**Task prompt:** Working from the entries below, give again each line from the first through the one containing "# Reference", exactly and with nothing else.

Saved entries:

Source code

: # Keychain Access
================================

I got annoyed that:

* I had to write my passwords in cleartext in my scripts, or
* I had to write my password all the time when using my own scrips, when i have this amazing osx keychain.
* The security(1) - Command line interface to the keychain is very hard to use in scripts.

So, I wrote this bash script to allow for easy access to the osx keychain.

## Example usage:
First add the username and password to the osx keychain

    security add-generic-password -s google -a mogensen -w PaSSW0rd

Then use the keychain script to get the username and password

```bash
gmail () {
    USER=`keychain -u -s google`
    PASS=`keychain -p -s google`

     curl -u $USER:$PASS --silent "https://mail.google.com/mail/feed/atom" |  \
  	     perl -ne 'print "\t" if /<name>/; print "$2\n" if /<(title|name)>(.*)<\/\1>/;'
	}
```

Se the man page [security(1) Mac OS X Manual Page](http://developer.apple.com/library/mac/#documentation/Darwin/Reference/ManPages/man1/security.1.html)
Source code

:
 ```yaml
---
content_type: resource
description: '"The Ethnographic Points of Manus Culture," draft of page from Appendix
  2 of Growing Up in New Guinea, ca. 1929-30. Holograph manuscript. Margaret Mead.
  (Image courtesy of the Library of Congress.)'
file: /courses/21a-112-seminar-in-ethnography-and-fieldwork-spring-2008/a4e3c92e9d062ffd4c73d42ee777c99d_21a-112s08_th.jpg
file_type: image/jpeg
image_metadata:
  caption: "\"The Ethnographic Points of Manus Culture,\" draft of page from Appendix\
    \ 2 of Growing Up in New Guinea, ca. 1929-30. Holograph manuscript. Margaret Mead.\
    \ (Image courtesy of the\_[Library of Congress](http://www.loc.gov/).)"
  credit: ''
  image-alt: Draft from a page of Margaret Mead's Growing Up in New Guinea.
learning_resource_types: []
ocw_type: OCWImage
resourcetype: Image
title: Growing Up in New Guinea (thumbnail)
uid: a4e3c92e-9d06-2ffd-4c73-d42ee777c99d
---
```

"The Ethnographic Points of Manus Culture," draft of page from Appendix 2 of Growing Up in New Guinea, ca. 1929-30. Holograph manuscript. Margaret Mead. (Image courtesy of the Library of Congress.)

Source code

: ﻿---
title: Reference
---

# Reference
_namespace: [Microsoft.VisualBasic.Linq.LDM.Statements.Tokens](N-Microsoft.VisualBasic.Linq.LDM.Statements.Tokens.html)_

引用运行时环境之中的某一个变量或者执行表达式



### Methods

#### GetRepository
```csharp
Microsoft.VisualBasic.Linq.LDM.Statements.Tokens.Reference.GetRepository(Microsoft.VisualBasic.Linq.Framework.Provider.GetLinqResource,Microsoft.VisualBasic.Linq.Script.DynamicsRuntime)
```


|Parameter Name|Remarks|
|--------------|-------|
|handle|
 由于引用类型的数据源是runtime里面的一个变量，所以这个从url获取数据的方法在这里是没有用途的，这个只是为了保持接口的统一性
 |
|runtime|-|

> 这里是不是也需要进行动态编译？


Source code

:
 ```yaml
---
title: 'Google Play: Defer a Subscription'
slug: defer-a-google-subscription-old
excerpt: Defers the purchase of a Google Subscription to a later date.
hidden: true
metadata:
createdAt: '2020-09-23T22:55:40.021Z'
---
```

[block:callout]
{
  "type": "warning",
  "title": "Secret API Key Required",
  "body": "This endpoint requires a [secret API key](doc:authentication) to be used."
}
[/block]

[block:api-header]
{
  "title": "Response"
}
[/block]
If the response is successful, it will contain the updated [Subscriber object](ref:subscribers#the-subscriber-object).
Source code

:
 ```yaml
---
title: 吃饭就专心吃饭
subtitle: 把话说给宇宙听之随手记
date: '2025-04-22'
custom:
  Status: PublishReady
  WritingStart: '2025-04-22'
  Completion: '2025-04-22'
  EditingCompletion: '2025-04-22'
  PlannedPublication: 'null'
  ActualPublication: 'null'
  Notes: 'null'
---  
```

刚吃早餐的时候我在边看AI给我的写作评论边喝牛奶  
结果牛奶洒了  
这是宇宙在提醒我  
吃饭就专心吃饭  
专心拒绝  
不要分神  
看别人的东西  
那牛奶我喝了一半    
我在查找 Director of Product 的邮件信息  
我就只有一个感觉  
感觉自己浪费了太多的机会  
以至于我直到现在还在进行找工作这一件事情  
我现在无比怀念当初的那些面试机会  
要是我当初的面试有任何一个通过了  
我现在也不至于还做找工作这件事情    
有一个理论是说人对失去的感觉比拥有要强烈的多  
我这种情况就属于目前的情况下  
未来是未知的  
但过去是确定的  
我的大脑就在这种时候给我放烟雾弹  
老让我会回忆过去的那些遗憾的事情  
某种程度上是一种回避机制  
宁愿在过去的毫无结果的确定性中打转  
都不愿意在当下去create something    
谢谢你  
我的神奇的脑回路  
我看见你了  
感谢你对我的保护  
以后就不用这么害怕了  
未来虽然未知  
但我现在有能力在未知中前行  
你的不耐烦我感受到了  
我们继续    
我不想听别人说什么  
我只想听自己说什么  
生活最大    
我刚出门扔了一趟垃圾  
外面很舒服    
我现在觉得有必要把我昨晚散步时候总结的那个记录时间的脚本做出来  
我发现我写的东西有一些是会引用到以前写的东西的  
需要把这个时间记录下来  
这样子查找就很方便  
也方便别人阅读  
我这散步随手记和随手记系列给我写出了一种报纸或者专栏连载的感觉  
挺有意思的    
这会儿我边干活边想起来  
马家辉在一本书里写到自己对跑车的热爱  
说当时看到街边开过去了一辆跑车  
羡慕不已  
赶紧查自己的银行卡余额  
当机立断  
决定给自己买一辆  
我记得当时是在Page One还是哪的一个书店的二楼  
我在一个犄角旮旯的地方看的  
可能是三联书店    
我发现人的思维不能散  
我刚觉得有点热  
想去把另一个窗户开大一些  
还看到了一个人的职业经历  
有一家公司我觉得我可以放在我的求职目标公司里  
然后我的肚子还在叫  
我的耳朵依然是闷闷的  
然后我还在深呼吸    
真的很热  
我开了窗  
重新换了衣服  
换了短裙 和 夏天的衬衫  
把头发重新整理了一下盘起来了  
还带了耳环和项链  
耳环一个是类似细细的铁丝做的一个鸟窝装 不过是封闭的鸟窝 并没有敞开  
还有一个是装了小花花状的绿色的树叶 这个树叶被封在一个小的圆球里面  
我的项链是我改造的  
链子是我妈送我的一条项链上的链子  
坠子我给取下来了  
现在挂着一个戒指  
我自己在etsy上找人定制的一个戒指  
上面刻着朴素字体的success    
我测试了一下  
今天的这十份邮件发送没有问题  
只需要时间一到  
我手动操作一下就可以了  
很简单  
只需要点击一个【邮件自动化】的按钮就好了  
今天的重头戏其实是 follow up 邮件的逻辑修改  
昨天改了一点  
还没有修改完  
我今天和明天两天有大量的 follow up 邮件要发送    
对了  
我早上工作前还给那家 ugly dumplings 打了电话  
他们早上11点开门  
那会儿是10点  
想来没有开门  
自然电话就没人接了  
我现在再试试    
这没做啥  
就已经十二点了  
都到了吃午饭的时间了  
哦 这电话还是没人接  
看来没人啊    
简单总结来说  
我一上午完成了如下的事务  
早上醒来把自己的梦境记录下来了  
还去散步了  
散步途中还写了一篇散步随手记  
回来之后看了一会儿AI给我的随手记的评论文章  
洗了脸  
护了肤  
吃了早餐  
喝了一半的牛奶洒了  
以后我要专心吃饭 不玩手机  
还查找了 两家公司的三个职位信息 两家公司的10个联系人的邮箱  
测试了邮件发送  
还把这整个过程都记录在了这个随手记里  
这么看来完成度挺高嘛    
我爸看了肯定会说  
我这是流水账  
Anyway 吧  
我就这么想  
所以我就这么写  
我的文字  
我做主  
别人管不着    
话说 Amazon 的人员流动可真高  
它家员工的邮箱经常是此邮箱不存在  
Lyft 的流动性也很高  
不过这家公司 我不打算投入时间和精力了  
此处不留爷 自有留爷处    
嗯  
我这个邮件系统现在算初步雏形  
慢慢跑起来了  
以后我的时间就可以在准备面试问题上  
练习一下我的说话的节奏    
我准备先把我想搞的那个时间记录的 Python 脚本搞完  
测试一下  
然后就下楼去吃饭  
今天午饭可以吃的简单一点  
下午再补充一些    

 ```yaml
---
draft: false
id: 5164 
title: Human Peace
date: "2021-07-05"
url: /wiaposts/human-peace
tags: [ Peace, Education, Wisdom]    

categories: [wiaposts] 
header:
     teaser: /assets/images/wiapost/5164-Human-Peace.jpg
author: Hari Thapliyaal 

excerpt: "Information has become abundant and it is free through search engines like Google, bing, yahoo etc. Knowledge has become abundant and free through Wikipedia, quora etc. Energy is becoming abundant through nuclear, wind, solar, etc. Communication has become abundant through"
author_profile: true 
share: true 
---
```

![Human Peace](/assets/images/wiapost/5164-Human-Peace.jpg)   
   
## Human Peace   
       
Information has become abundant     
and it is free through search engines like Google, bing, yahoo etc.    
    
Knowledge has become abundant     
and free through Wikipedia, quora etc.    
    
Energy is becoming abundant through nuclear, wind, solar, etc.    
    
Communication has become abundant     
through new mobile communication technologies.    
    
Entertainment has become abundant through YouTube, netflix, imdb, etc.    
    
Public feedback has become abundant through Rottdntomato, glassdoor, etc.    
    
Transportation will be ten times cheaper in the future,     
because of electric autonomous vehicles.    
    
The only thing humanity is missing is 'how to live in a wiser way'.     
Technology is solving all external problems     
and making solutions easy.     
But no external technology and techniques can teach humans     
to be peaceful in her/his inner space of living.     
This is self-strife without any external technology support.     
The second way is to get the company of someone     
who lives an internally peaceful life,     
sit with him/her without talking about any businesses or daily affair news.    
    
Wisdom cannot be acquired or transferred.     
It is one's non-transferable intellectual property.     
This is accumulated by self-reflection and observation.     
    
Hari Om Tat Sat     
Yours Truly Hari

**Answer section:**
Source code

: # Keychain Access
================================

I got annoyed that:

* I had to write my passwords in cleartext in my scripts, or
* I had to write my password all the time when using my own scrips, when i have this amazing osx keychain.
* The security(1) - Command line interface to the keychain is very hard to use in scripts.

So, I wrote this bash script to allow for easy access to the osx keychain.

## Example usage:
First add the username and password to the osx keychain

    security add-generic-password -s google -a mogensen -w PaSSW0rd

Then use the keychain script to get the username and password

```bash
gmail () {
    USER=`keychain -u -s google`
    PASS=`keychain -p -s google`

     curl -u $USER:$PASS --silent "https://mail.google.com/mail/feed/atom" |  \
  	     perl -ne 'print "\t" if /<name>/; print "$2\n" if /<(title|name)>(.*)<\/\1>/;'
	}
```

Se the man page [security(1) Mac OS X Manual Page](http://developer.apple.com/library/mac/#documentation/Darwin/Reference/ManPages/man1/security.1.html)
Source code

:
 ```yaml
---
content_type: resource
description: '"The Ethnographic Points of Manus Culture," draft of page from Appendix
  2 of Growing Up in New Guinea, ca. 1929-30. Holograph manuscript. Margaret Mead.
  (Image courtesy of the Library of Congress.)'
file: /courses/21a-112-seminar-in-ethnography-and-fieldwork-spring-2008/a4e3c92e9d062ffd4c73d42ee777c99d_21a-112s08_th.jpg
file_type: image/jpeg
image_metadata:
  caption: "\"The Ethnographic Points of Manus Culture,\" draft of page from Appendix\
    \ 2 of Growing Up in New Guinea, ca. 1929-30. Holograph manuscript. Margaret Mead.\
    \ (Image courtesy of the\_[Library of Congress](http://www.loc.gov/).)"
  credit: ''
  image-alt: Draft from a page of Margaret Mead's Growing Up in New Guinea.
learning_resource_types: []
ocw_type: OCWImage
resourcetype: Image
title: Growing Up in New Guinea (thumbnail)
uid: a4e3c92e-9d06-2ffd-4c73-d42ee777c99d
---
```

"The Ethnographic Points of Manus Culture," draft of page from Appendix 2 of Growing Up in New Guinea, ca. 1929-30. Holograph manuscript. Margaret Mead. (Image courtesy of the Library of Congress.)

Source code

: ﻿---
title: Reference
---

# Reference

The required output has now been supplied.